Indonesia saat ini sedang mengalami krisis dalam penegakan hukum (law enforcement). Fenomena tersebut dapat dilihat ketika dalam penegakan hukum, kepastian hukum lebih diutamakan daripada keadilan atau kemanfaatan hukum itu sendiri. Salah satu contoh kasus yang bisa ditelaah yaitu kasus Mbah Minah yang mencuri 3 biji kakao dari perkebunan milik PT. Rumpun Sari Antan 4.

Gustav Radbruch mengatakan bahwa hukum yang baik adalah ketika hukum tersebut memuat nilai keadilan, kepastian hukum dan kegunaan. Apabila, dalam penegakan hukum cenderung pada nilai kepastian hukum atau dari sudut peraturannya, maka sebagai nilai ia telah menggeser nilai keadilan dan kegunaan. Hal ini dikarenakan, di dalam kepastian hukum yang terpenting adalah peraturan itu sendiri sesuai dengan apa yang dirumuskan. Begitu juga ketika nilai kegunaan lebih diutamakan, maka nilai kegunaan akan menggeser nilai kepastian hukum maupun nilai keadilan karena yang penting bagi nilai kegunaan adalah kenyataan apakah hukum tersebut berguna bagi masyarakat. Demikian juga, ketika yang diperhatikan hanya nilai keadilan, maka akan menggeser nilai kepastian hukum dan kegunaan. Sehingga, dalam penegakan hukum harus ada keseimbangan antara ketiga nilai tersebut.

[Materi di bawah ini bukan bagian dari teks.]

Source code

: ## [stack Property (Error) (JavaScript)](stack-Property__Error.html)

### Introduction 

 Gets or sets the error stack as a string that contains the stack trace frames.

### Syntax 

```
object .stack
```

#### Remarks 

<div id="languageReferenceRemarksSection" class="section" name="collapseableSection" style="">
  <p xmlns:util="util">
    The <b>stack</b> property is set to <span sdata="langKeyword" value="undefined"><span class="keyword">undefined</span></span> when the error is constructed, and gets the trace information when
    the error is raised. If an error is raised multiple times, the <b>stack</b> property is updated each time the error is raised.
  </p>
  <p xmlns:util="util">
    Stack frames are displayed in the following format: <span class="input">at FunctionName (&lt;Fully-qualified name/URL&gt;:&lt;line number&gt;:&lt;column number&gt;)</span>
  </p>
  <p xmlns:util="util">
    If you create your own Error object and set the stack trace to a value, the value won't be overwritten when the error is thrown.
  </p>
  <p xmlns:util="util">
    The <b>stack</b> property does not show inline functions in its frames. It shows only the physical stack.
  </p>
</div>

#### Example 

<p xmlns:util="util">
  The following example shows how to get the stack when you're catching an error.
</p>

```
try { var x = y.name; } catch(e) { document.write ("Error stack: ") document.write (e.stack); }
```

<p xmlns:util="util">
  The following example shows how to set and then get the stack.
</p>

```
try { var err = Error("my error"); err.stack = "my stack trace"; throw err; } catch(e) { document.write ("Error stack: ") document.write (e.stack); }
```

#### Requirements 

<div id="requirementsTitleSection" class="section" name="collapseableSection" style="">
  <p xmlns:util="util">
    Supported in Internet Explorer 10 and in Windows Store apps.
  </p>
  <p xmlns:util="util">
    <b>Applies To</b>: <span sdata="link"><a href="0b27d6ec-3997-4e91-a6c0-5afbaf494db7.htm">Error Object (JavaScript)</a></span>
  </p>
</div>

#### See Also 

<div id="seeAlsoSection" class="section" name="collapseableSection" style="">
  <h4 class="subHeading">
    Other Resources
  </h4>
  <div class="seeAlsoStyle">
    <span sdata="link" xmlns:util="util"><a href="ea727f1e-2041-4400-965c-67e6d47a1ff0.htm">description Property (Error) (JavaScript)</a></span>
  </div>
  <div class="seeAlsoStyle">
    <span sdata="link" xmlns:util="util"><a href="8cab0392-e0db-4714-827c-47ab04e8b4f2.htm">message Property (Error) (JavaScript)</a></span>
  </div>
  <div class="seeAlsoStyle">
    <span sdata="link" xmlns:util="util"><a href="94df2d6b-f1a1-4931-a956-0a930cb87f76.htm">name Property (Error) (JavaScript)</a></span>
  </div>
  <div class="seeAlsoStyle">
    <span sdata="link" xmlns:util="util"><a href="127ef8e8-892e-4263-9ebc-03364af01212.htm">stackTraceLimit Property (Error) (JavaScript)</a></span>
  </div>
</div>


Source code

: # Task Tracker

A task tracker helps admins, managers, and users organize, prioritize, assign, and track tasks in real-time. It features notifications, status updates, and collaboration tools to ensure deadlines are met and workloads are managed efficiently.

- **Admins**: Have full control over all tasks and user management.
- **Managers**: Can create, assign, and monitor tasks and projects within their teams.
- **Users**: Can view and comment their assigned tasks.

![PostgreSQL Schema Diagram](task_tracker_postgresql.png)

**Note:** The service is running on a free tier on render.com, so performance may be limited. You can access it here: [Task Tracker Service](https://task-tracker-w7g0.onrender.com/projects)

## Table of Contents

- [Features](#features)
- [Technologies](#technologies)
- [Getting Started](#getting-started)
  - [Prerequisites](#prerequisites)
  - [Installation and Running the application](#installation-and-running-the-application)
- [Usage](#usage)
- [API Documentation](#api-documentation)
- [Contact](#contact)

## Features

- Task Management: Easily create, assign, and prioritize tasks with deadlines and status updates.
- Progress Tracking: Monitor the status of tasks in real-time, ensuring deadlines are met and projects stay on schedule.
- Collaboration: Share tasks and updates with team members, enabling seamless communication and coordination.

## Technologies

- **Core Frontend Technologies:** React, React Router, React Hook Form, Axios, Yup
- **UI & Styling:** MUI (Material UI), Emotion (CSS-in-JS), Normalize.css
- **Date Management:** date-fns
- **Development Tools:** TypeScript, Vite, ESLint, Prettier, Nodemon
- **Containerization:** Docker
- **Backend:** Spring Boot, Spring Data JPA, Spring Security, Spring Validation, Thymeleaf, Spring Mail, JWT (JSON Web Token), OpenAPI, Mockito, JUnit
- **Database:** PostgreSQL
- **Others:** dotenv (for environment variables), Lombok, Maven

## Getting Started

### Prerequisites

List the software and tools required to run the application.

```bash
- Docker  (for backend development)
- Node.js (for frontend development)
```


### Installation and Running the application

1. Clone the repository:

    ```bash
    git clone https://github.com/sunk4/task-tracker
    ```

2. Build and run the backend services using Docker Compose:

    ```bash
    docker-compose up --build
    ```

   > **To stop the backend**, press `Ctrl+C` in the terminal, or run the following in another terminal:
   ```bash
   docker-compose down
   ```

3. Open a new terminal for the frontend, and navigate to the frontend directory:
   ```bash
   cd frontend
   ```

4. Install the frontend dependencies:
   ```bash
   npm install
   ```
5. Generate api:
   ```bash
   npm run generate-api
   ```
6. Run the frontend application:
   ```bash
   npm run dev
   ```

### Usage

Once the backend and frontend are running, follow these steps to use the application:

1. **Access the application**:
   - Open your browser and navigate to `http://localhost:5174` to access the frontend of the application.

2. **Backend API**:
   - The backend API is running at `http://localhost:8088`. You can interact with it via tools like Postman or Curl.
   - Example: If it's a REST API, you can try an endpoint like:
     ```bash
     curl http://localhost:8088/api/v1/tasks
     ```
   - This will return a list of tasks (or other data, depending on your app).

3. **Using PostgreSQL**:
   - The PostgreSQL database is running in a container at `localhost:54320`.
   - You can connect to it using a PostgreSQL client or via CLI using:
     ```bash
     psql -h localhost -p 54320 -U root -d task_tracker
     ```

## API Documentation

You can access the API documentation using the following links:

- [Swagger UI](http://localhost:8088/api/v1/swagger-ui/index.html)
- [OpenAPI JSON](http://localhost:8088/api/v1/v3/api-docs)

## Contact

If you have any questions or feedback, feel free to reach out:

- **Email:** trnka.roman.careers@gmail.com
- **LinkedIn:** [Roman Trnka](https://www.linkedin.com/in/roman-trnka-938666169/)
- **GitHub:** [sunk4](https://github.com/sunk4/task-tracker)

Ketiga nilai hukum tersebut tidak dapat diterapkan secara seimbang oleh aparat penegak hukum ketika mereka menangani kasus Mbah Minah yang dituduh mencuri 3 biji kakao dari perkebunan milik PT. Rumpun Sari Antan 4. Di dalam persidangannya, Minah menuturkan bahwa tiga biji kakao tersebut untuk menambah bibit tanaman kakao di kebunnya di Dusun Sidoharjo, Desa Darmakradenan, Kecamatan Ajibarang, Kabupaten Banyumas. Minah mengaku sudah menanam 200 bibit pohon kakao di kebunnya, tetapi ia merasa jumlah itu masih kurang. Namun, belum sempat buah tersebut dibawa pulang, seorang mandor perkebunan, Sutarno, menegurnya. Minah lantas meminta maaf dan meminta Sutarno untuk membawa ketiga buah kakao tersebut. Alih-alih permintaan maafnya diterima, manajemen PT RSA 4 malah melaporkan Minah ke Kepolisian Sektor Ajibarang.
Kalau melihat kasus Minah, dapat disimpulkan bahwa aparat penegak hukum mengutamakan kepastian hukum dalam penegakan hukumnya tanpa memperhatikan rasa keadilan. Penegakan hukum yang diartikan oleh para aparat penegak hukum yang menangani kasus Minah adalah Penegakan hukum secara tekstual yaitu mengartikan perbuatan Minah sebagai pencurian. Padahal kalau mau dihitung, harga buah kakao tersebut lebih murah dibandingkan biaya perkara yang harus dikeluarkan untuk menangani kasus tersebut. Selain itu, motif Minah adalah potret dari kemiskinan. Kalau ada yang mau dihukum, seharusnya Negara karena tidak dapat menjalankan fungsinya yaitu mensejahterakan rakyat.


Post a Comment for "Krisis Hukum dan Keadilan Negeri Ibu Pertiwi"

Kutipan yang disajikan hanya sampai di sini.